Sermons

Summary: Our world is exploding with violence, and many people who once claimed to follow Jesus are losing heart. They are in danger of drifting away and dropping out.

INTRODUCTION

I read recently that 10,000 Baby Boomers turn 65 every day. When we were teenagers we were part of a music revolution. However, as we get older, things change. For that reason I’m thinking about doing a commercial for a remix of songs for aging boomers. What do you think? The collection would include such hits as Herman’s Hermits singing: “Mrs. Brown, You’ve got a lovely walker.” Or who can forget this classic by the Bee Gees: “How do you mend a broken hip?” Also on this collection you get Roberta Flack’s soul-stirring ballad: “The First Time Ever I Forgot your Face.” And Paul Simon’s rendition of “50 Ways to Lose your Liver.” You’ll also receive the king of soul music, Mr. Marvin Gaye, singing: “I Heard it Through the Grape Nuts.” Included in this collection is the hit by the Scandinavian group Abba singing: “Denture Queen.” And for girl power you get Helen Reddy singing, “I am Woman, hear me snore!” Finally, to round out this amazing CD, you’ll get the legendary Ringo Starr singing: “I Get By with a Little Help from Depends.” Don’t wait. And if you order today, we’ll double your order and send you a package of Sgt. Pepper’s Lonely Hearts Club Band Aids.” Call now! Operators are standing by!

Generations come and go, and music styles come and go, but the book of Hebrews tells us “Jesus Christ is the same yesterday and today and forever.” (Hebrews 13:8)

Today we begin a verse-by-verse study of the wonderful epistle to the Hebrews. For husbands and wives, if you ever have a disagreement over whose job it is to brew the coffee every morning, the Bible says it’s the husband’s job. This says Hebrews, not Shebrews!

Only God knows who wrote this book. In the King James Version, the heading says, “The Epistle of Paul the Apostle to the Hebrews.” But those headings above each book in the Bible weren’t part of the original Bible. Someone added it, because the ideas in Hebrews are similar to the writings of Paul’s other letters. But Paul began every one of his letters by identifying himself in the salutation. Like, “Paul, and apostle of the Lord Jesus Christ to the saints in Corinth.” His usual greeting was “grace and peace be unto you.” This letter has neither his name nor his trademark greeting.

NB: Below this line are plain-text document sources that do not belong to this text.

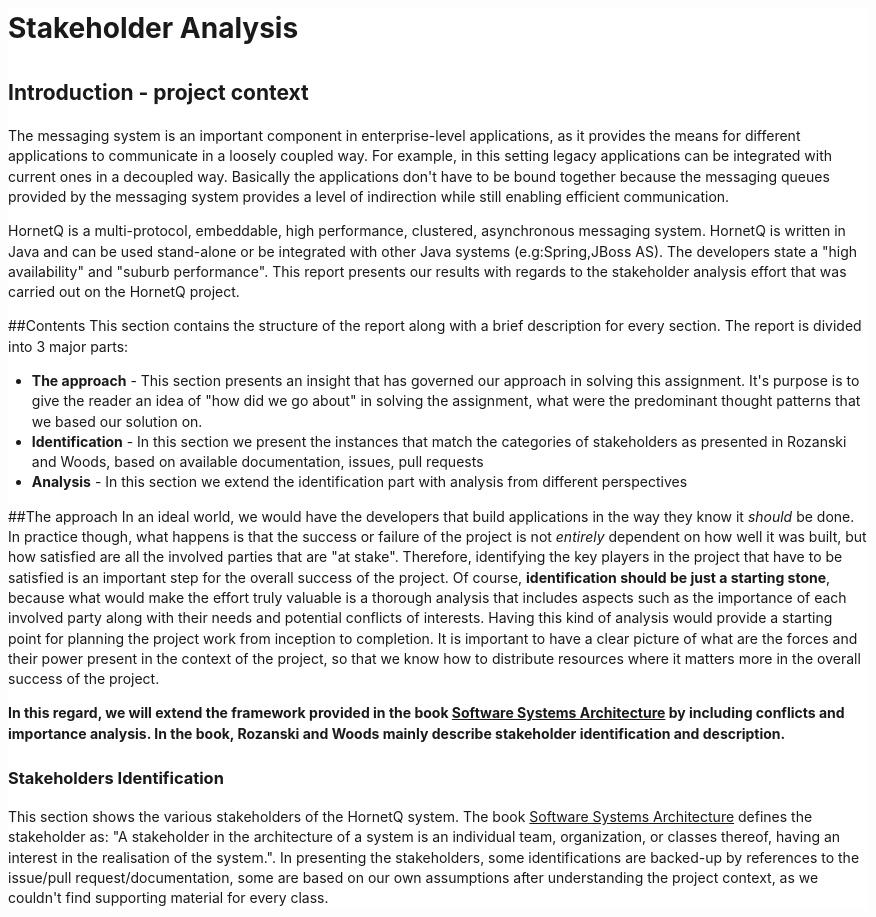 # Stakeholder Analysis
## Introduction - project context
The messaging system is an important component in enterprise-level applications, as it provides the means for different applications to communicate in a loosely coupled way.  For example, in this setting legacy applications can be integrated with current ones in a decoupled way.  Basically the applications don't have to be bound together because the messaging queues provided by the messaging system provides a level of indirection while still enabling efficient communication. 

HornetQ is a multi-protocol, embeddable, high performance, clustered, asynchronous messaging system. HornetQ is written in Java and can be used stand-alone or be integrated with other Java systems (e.g:Spring,JBoss AS). The developers state a "high availability" and "suburb performance". This report presents our results with regards to the stakeholder analysis effort that was carried out on the HornetQ project. 

##Contents
This section contains the structure of the report along with a brief description for every section.  The report is divided into 3 major parts:
* <b>The approach</b> - This section presents an insight that has governed our approach in solving this assignment.  It's purpose is to give the reader an idea of "how did we go about" in solving the assignment, what were the predominant thought patterns that we based our solution on.
* <b>Identification</b> - In this section we present the instances that match the categories of stakeholders as presented in Rozanski and Woods, based on available documentation, issues, pull requests 
* <b>Analysis</b> - In this section we extend the identification part with analysis from different perspectives

##The approach
In an ideal world, we would have the developers that build applications in the way they know it <i>should</i> be done.  In practice though, what happens is that the success or failure of the project is not <i>entirely</i> dependent on how well it was built, but how satisfied are all the involved parties that are "at stake".  Therefore, identifying the key players in the project that have to be satisfied is an important step for the overall success of the project.  Of course, <b>identification should be just a starting stone</b>, because what would make the effort truly valuable is a thorough analysis that includes aspects such as the importance of each involved party along with their needs and potential conflicts of interests. Having this kind of analysis would provide a starting point for planning the project work from inception to completion. It is important to have a clear picture of what are the forces and their power present in the context of the project, so that we know how to distribute resources where it matters more in the overall success of the project. 

<b>In this regard, we will extend the framework provided in the book [Software Systems Architecture](http://www.viewpoints-and-perspectives.info/home/stakeholders/) by including conflicts and importance analysis.  In the book, Rozanski and Woods mainly describe stakeholder identification and description. </b>

### Stakeholders Identification
This section shows the various stakeholders of the HornetQ system. The book [Software Systems Architecture](http://www.viewpoints-and-perspectives.info/home/stakeholders/) defines the stakeholder as: "A stakeholder in the architecture of a system is an individual team, organization, or classes thereof, having an interest in the realisation of the system.". In presenting the stakeholders, some identifications are backed-up by references to the issue/pull request/documentation, some are based on our own assumptions after understanding the project context, as we couldn't find supporting material for every class. 
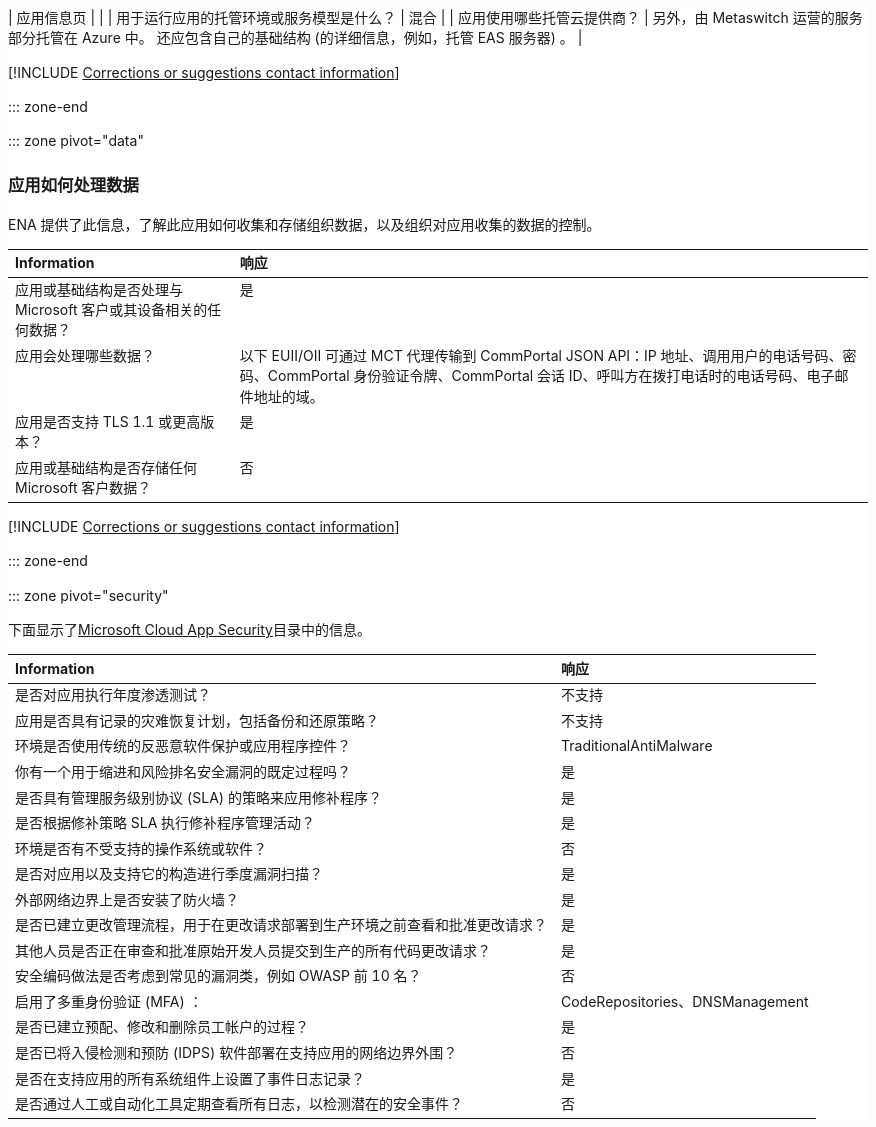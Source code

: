 | 应用信息页 | |
| 用于运行应用的托管环境或服务模型是什么？ | 混合 |
| 应用使用哪些托管云提供商？ | 另外，由 Metaswitch 运营的服务部分托管在 Azure 中。 还应包含自己的基础结构 (的详细信息，例如，托管 EAS 服务器) 。 |

 [!INCLUDE [Corrections or suggestions contact information](../includes/corrections-or-suggestions.md)]

::: zone-end

::: zone pivot="data"

### <a name="how-the-app-handles-data"></a>应用如何处理数据

ENA 提供了此信息，了解此应用如何收集和存储组织数据，以及组织对应用收集的数据的控制。

| **Information** | **响应** |
|:----------------|:-------------|
| 应用或基础结构是否处理与 Microsoft 客户或其设备相关的任何数据？ | 是 |
| 应用会处理哪些数据？ | 以下 EUII/OII 可通过 MCT 代理传输到 CommPortal JSON API：IP 地址、调用用户的电话号码、密码、CommPortal 身份验证令牌、CommPortal 会话 ID、呼叫方在拨打电话时的电话号码、电子邮件地址的域。 |
| 应用是否支持 TLS 1.1 或更高版本？ | 是 |
| 应用或基础结构是否存储任何 Microsoft 客户数据？ | 否 |

[!INCLUDE [Corrections or suggestions contact information](../includes/corrections-or-suggestions.md)]

::: zone-end

::: zone pivot="security"

下面显示了[Microsoft Cloud App Security](https://www.microsoft.com/enterprise-mobility-security/cloud-app-security)目录中的信息。

| **Information** | **响应** |
|:----------------|:-------------|
| 是否对应用执行年度渗透测试？ | 不支持 |
| 应用是否具有记录的灾难恢复计划，包括备份和还原策略？ | 不支持 |
| 环境是否使用传统的反恶意软件保护或应用程序控件？ | TraditionalAntiMalware |
| 你有一个用于缩进和风险排名安全漏洞的既定过程吗？ | 是 |
| 是否具有管理服务级别协议 (SLA) 的策略来应用修补程序？ | 是 |
| 是否根据修补策略 SLA 执行修补程序管理活动？ | 是 |
| 环境是否有不受支持的操作系统或软件？ | 否 |
| 是否对应用以及支持它的构造进行季度漏洞扫描？ | 是 |
| 外部网络边界上是否安装了防火墙？ | 是 |
| 是否已建立更改管理流程，用于在更改请求部署到生产环境之前查看和批准更改请求？ | 是 |
| 其他人员是否正在审查和批准原始开发人员提交到生产的所有代码更改请求？ | 是 |
| 安全编码做法是否考虑到常见的漏洞类，例如 OWASP 前 10 名？ | 否 |
| 启用了多重身份验证 (MFA) ： | CodeRepositories、DNSManagement |
| 是否已建立预配、修改和删除员工帐户的过程？ | 是 |
| 是否已将入侵检测和预防 (IDPS) 软件部署在支持应用的网络边界外围？ | 否 |
| 是否在支持应用的所有系统组件上设置了事件日志记录？ | 是 |
| 是否通过人工或自动化工具定期查看所有日志，以检测潜在的安全事件？ | 否 |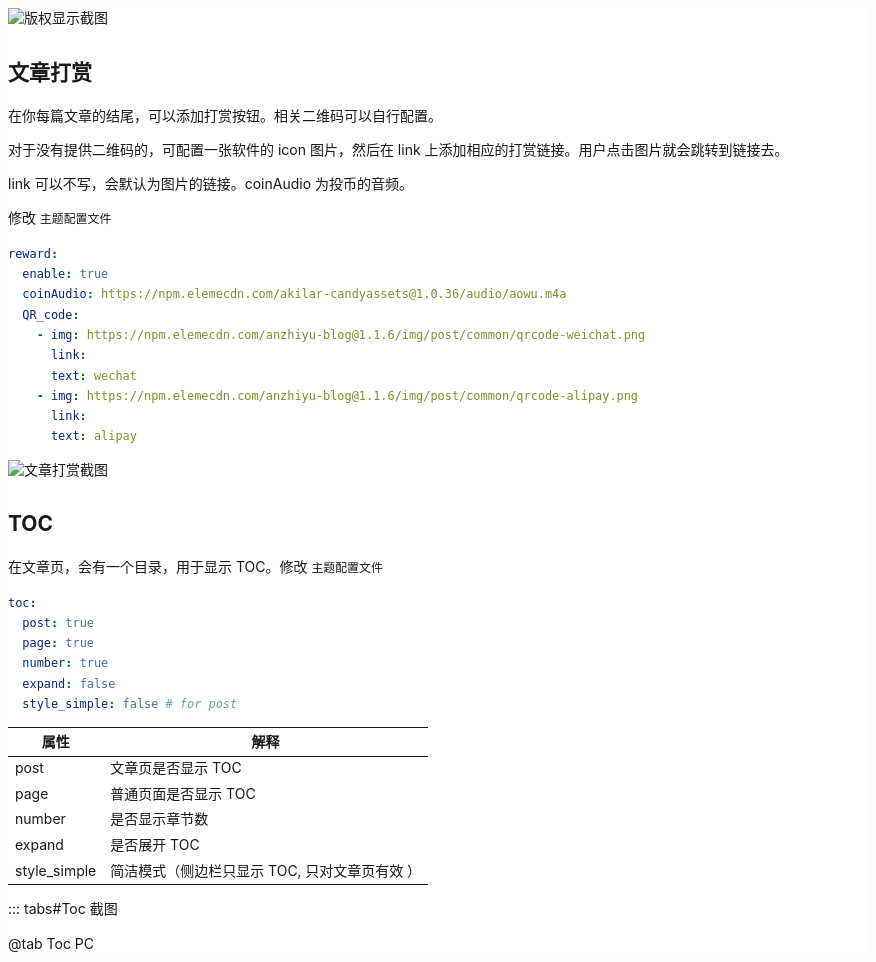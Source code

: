 ![版权显示截图](https://img02.anheyu.com/adminuploads/1/2023/04/10/6433efcd40633.png!blogimg)

## 文章打赏

在你每篇文章的结尾，可以添加打赏按钮。相关二维码可以自行配置。

对于没有提供二维码的，可配置一张软件的 icon 图片，然后在 link 上添加相应的打赏链接。用户点击图片就会跳转到链接去。

link 可以不写，会默认为图片的链接。coinAudio 为投币的音频。

修改 `主题配置文件`

```yaml
reward:
  enable: true
  coinAudio: https://npm.elemecdn.com/akilar-candyassets@1.0.36/audio/aowu.m4a
  QR_code:
    - img: https://npm.elemecdn.com/anzhiyu-blog@1.1.6/img/post/common/qrcode-weichat.png
      link:
      text: wechat
    - img: https://npm.elemecdn.com/anzhiyu-blog@1.1.6/img/post/common/qrcode-alipay.png
      link:
      text: alipay
```

![文章打赏截图](https://img02.anheyu.com/adminuploads/1/2023/04/10/6433f0b4b8693.png)

## TOC

在文章页，会有一个目录，用于显示 TOC。修改 `主题配置文件`

```yml
toc:
  post: true
  page: true
  number: true
  expand: false
  style_simple: false # for post
```

| 属性         | 解释                                          |
| ------------ | --------------------------------------------- |
| post         | 文章页是否显示 TOC                            |
| page         | 普通页面是否显示 TOC                          |
| number       | 是否显示章节数                                |
| expand       | 是否展开 TOC                                  |
| style_simple | 简洁模式（侧边栏只显示 TOC, 只对文章页有效 ） |

::: tabs#Toc 截图

@tab Toc PC
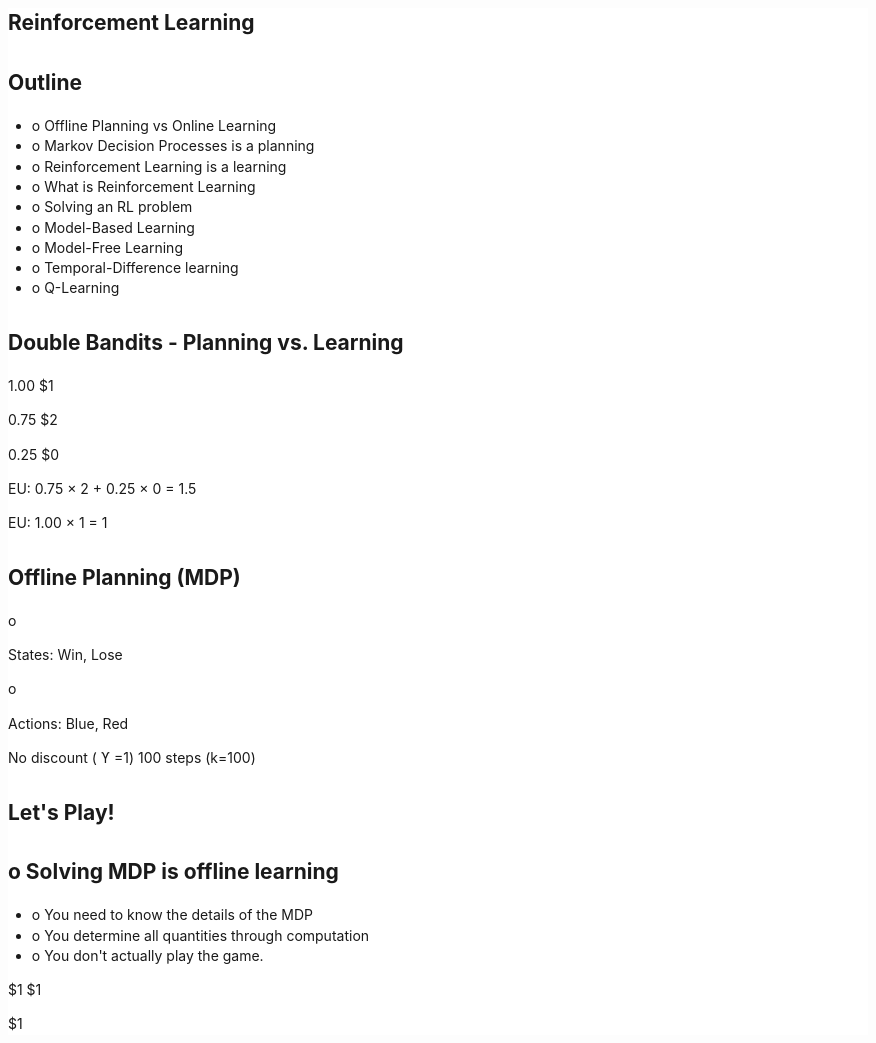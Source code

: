 ## Reinforcement Learning



## Outline

- o Offline Planning vs Online Learning
- o Markov Decision Processes is a planning
- o Reinforcement Learning is a learning
- o What is Reinforcement Learning
- o Solving an RL problem
- o Model-Based Learning
- o Model-Free Learning
- o Temporal-Difference learning
- o Q-Learning

## Double Bandits - Planning vs. Learning

1.00  $1

0.75  $2

0.25  $0

EU: 0.75 × 2 + 0.25 ×  0 = 1.5



EU: 1.00 × 1 = 1

## Offline Planning (MDP)

o

States: Win, Lose

o

Actions: Blue, Red



No discount ( ϒ =1) 100 steps (k=100)

## Let's Play!

## o Solving MDP is offline learning

- o You need to know the details of the MDP
- o You determine all quantities through computation
- o You don't actually play the game.



$1 $1

$1
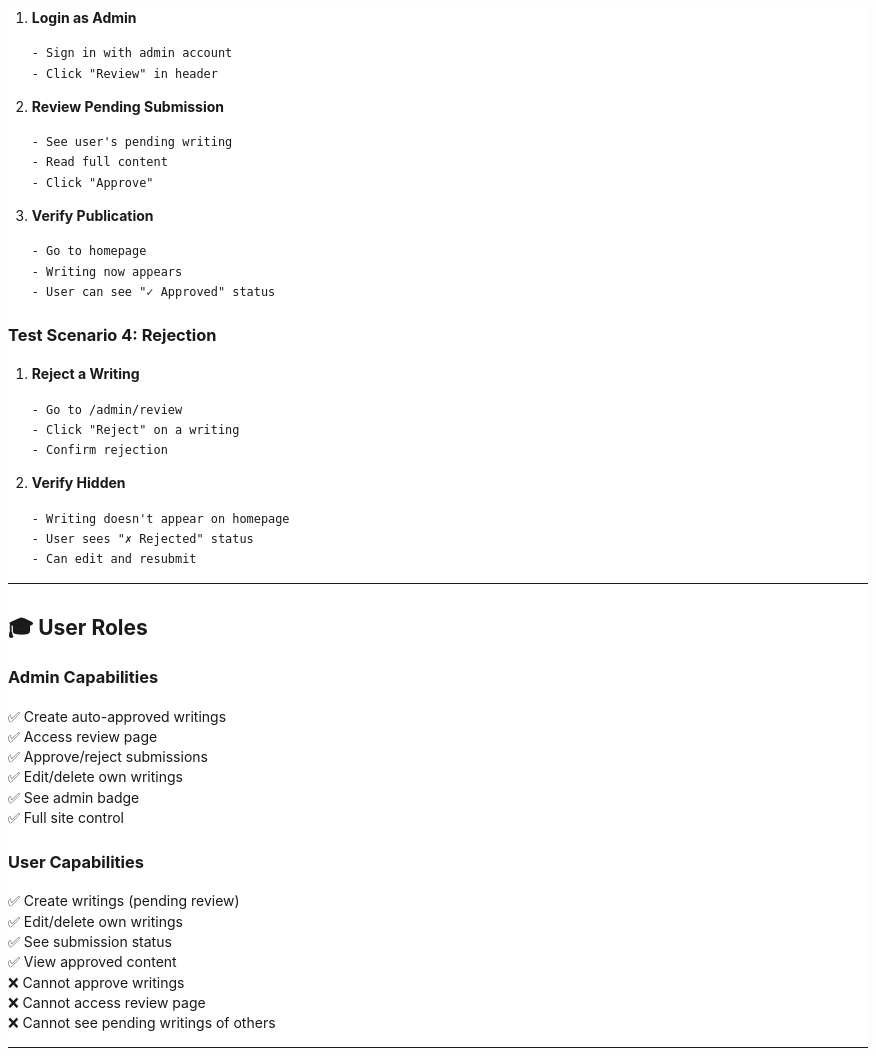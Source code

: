 1. **Login as Admin**
   ```
   - Sign in with admin account
   - Click "Review" in header
   ```

2. **Review Pending Submission**
   ```
   - See user's pending writing
   - Read full content
   - Click "Approve"
   ```

3. **Verify Publication**
   ```
   - Go to homepage
   - Writing now appears
   - User can see "✓ Approved" status
   ```

### Test Scenario 4: Rejection

1. **Reject a Writing**
   ```
   - Go to /admin/review
   - Click "Reject" on a writing
   - Confirm rejection
   ```

2. **Verify Hidden**
   ```
   - Writing doesn't appear on homepage
   - User sees "✗ Rejected" status
   - Can edit and resubmit
   ```

---

## 🎓 User Roles

### Admin Capabilities

✅ Create auto-approved writings  
✅ Access review page  
✅ Approve/reject submissions  
✅ Edit/delete own writings  
✅ See admin badge  
✅ Full site control  

### User Capabilities

✅ Create writings (pending review)  
✅ Edit/delete own writings  
✅ See submission status  
✅ View approved content  
❌ Cannot approve writings  
❌ Cannot access review page  
❌ Cannot see pending writings of others  

---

There are many theories about whom the actual author is, some say Barnabas, Apollo, or even Aquila might have written it. But I won’t go into the theories because when it comes down to it, God is the author of all of scripture. Whoever may be the writer; he or she got one thing right—that Jesus Christ is BETTER than anything or anyone else. The word “better” appears thirteen times in the book.

Our theme for the series is “Eyes on Jesus” and it comes from Hebrews 12 where the writer reminds us we are all in a race. And a good runner keeps his or her eyes on the prize. Our key verse is Hebrews 12:2: “Let us fix our eyes on Jesus, the author and perfecter of our faith.”

As we begin in Hebrews 1:1, there is no greeting or salutation; the writer just jumps right in to truth about Jesus. There’s no gentle introduction. The writer opens with an in-your-face fire hydrant of truth that immediately soaks your soul with five amazing aspects of the character and nature of Jesus Christ.

Hebrews 1:1-3. “In the past God spoke to our forefathers through the prophets at many times and in various ways, but in these last days he has spoken to us by his Son, whom he appointed heir of all things, and through whom he made the universe. The Son is the radiance [Shekinah] of God’s glory and the exact representation of his being, sustaining all things by his powerful word. After he had provided purification for sins, he sat down at the right hand of the Majesty in heaven.”

Every epistle is written to address a problem. In this case, these second generation believers were struggling. Jesus hadn’t returned. They were being persecuted. Some were drifting away and dropping out. We live in a time when thousands of people keep their names on church rolls, but they never show up, give, or serve. Our world is exploding with violence, and many people who once claimed to follow Jesus are losing heart. They are in danger of drifting away and dropping out. The writer reminds the readers to quit looking at world conditions and to put their eyes on Jesus. As we sang earlier, “Turn your eyes on Jesus. Look full in His wonderful face. And the things—bad things—terrible things—of earth will grow strangely dim in the light of His glory and grace.” Let’s turn our eyes on Jesus and learn five truths that will give you hope and faith.